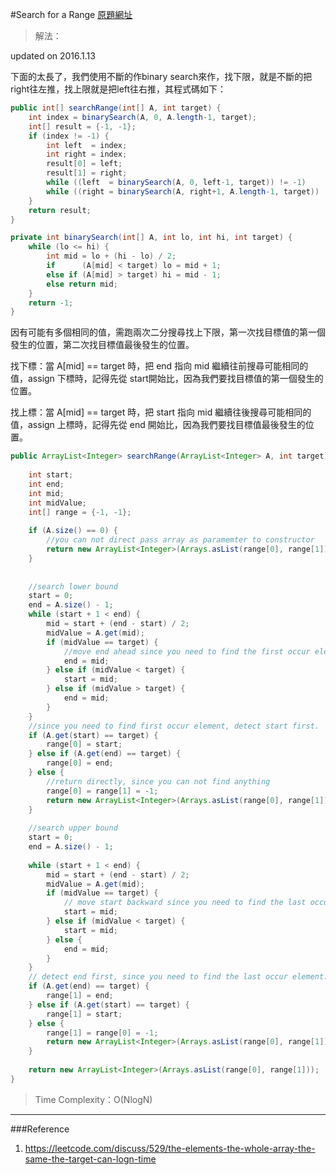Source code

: #Search for a Range
[原題網址](http://www.lintcode.com/en/problem/search-for-a-range/)

>解法：

updated on 2016.1.13

下面的太長了，我們使用不斷的作binary search來作，找下限，就是不斷的把right往左推，找上限就是把left往右推，其程式碼如下：

```java
public int[] searchRange(int[] A, int target) {
    int index = binarySearch(A, 0, A.length-1, target);
    int[] result = {-1, -1};
    if (index != -1) {
        int left  = index;
        int right = index;
        result[0] = left;
        result[1] = right;
        while ((left  = binarySearch(A, 0, left-1, target)) != -1)           result[0] = left;
        while ((right = binarySearch(A, right+1, A.length-1, target)) != -1) result[1] = right;
    }
    return result;
}

private int binarySearch(int[] A, int lo, int hi, int target) {
    while (lo <= hi) {
        int mid = lo + (hi - lo) / 2;
        if      (A[mid] < target) lo = mid + 1;
        else if (A[mid] > target) hi = mid - 1;
        else return mid;            
    }
    return -1;
}
```




因有可能有多個相同的值，需跑兩次二分搜尋找上下限，第一次找目標值的第一個發生的位置，第二次找目標值最後發生的位置。

找下標：當 A[mid] == target 時，把 end 指向 mid 繼續往前搜尋可能相同的值，assign 下標時，記得先從 start開始比，因為我們要找目標值的第一個發生的位置。

找上標：當 A[mid] == target 時，把 start 指向 mid 繼續往後搜尋可能相同的值，assign 上標時，記得先從 end 開始比，因為我們要找目標值最後發生的位置。

```java
public ArrayList<Integer> searchRange(ArrayList<Integer> A, int target) {
        
    int start;
    int end;
    int mid; 
    int midValue;
    int[] range = {-1, -1};
    
    if (A.size() == 0) {
        //you can not direct pass array as paramemter to constructor
        return new ArrayList<Integer>(Arrays.asList(range[0], range[1]));
    }
    
    
    //search lower bound
    start = 0;
    end = A.size() - 1;
    while (start + 1 < end) {
        mid = start + (end - start) / 2;
        midValue = A.get(mid);
        if (midValue == target) {
            //move end ahead since you need to find the first occur element
            end = mid;
        } else if (midValue < target) {
            start = mid;
        } else if (midValue > target) {
            end = mid;
        }
    }
    //since you need to find first occur element, detect start first.
    if (A.get(start) == target) {
        range[0] = start;
    } else if (A.get(end) == target) {
        range[0] = end;
    } else {
        //return directly, since you can not find anything
        range[0] = range[1] = -1;
        return new ArrayList<Integer>(Arrays.asList(range[0], range[1]));
    }
    
    //search upper bound
    start = 0;
    end = A.size() - 1;
    
    while (start + 1 < end) {
        mid = start + (end - start) / 2;
        midValue = A.get(mid);
        if (midValue == target) {
            // move start backward since you need to find the last occur element
            start = mid;
        } else if (midValue < target) {
            start = mid;
        } else {
            end = mid;
        }
    }
    // detect end first, since you need to find the last occur element.
    if (A.get(end) == target) {
        range[1] = end;
    } else if (A.get(start) == target) {
        range[1] = start;
    } else {
        range[1] = range[0] = -1;
        return new ArrayList<Integer>(Arrays.asList(range[0], range[1]));
    }
    
    return new ArrayList<Integer>(Arrays.asList(range[0], range[1]));
}
```

>Time Complexity：O(NlogN)


---
###Reference 
1. https://leetcode.com/discuss/529/the-elements-the-whole-array-the-same-the-target-can-logn-time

——————————

Problem statement: Reproduce all the entries that precede this task, word for word, minus any pictures.

Written solution:
Source code

: #Search for a Range
[原題網址](http://www.lintcode.com/en/problem/search-for-a-range/)

>解法：

updated on 2016.1.13

下面的太長了，我們使用不斷的作binary search來作，找下限，就是不斷的把right往左推，找上限就是把left往右推，其程式碼如下：

```java
public int[] searchRange(int[] A, int target) {
    int index = binarySearch(A, 0, A.length-1, target);
    int[] result = {-1, -1};
    if (index != -1) {
        int left  = index;
        int right = index;
        result[0] = left;
        result[1] = right;
        while ((left  = binarySearch(A, 0, left-1, target)) != -1)           result[0] = left;
        while ((right = binarySearch(A, right+1, A.length-1, target)) != -1) result[1] = right;
    }
    return result;
}

private int binarySearch(int[] A, int lo, int hi, int target) {
    while (lo <= hi) {
        int mid = lo + (hi - lo) / 2;
        if      (A[mid] < target) lo = mid + 1;
        else if (A[mid] > target) hi = mid - 1;
        else return mid;            
    }
    return -1;
}
```




因有可能有多個相同的值，需跑兩次二分搜尋找上下限，第一次找目標值的第一個發生的位置，第二次找目標值最後發生的位置。

找下標：當 A[mid] == target 時，把 end 指向 mid 繼續往前搜尋可能相同的值，assign 下標時，記得先從 start開始比，因為我們要找目標值的第一個發生的位置。

找上標：當 A[mid] == target 時，把 start 指向 mid 繼續往後搜尋可能相同的值，assign 上標時，記得先從 end 開始比，因為我們要找目標值最後發生的位置。

```java
public ArrayList<Integer> searchRange(ArrayList<Integer> A, int target) {
        
    int start;
    int end;
    int mid; 
    int midValue;
    int[] range = {-1, -1};
    
    if (A.size() == 0) {
        //you can not direct pass array as paramemter to constructor
        return new ArrayList<Integer>(Arrays.asList(range[0], range[1]));
    }
    
    
    //search lower bound
    start = 0;
    end = A.size() - 1;
    while (start + 1 < end) {
        mid = start + (end - start) / 2;
        midValue = A.get(mid);
        if (midValue == target) {
            //move end ahead since you need to find the first occur element
            end = mid;
        } else if (midValue < target) {
            start = mid;
        } else if (midValue > target) {
            end = mid;
        }
    }
    //since you need to find first occur element, detect start first.
    if (A.get(start) == target) {
        range[0] = start;
    } else if (A.get(end) == target) {
        range[0] = end;
    } else {
        //return directly, since you can not find anything
        range[0] = range[1] = -1;
        return new ArrayList<Integer>(Arrays.asList(range[0], range[1]));
    }
    
    //search upper bound
    start = 0;
    end = A.size() - 1;
    
    while (start + 1 < end) {
        mid = start + (end - start) / 2;
        midValue = A.get(mid);
        if (midValue == target) {
            // move start backward since you need to find the last occur element
            start = mid;
        } else if (midValue < target) {
            start = mid;
        } else {
            end = mid;
        }
    }
    // detect end first, since you need to find the last occur element.
    if (A.get(end) == target) {
        range[1] = end;
    } else if (A.get(start) == target) {
        range[1] = start;
    } else {
        range[1] = range[0] = -1;
        return new ArrayList<Integer>(Arrays.asList(range[0], range[1]));
    }
    
    return new ArrayList<Integer>(Arrays.asList(range[0], range[1]));
}
```

>Time Complexity：O(NlogN)


---
###Reference 
1. https://leetcode.com/discuss/529/the-elements-the-whole-array-the-same-the-target-can-logn-time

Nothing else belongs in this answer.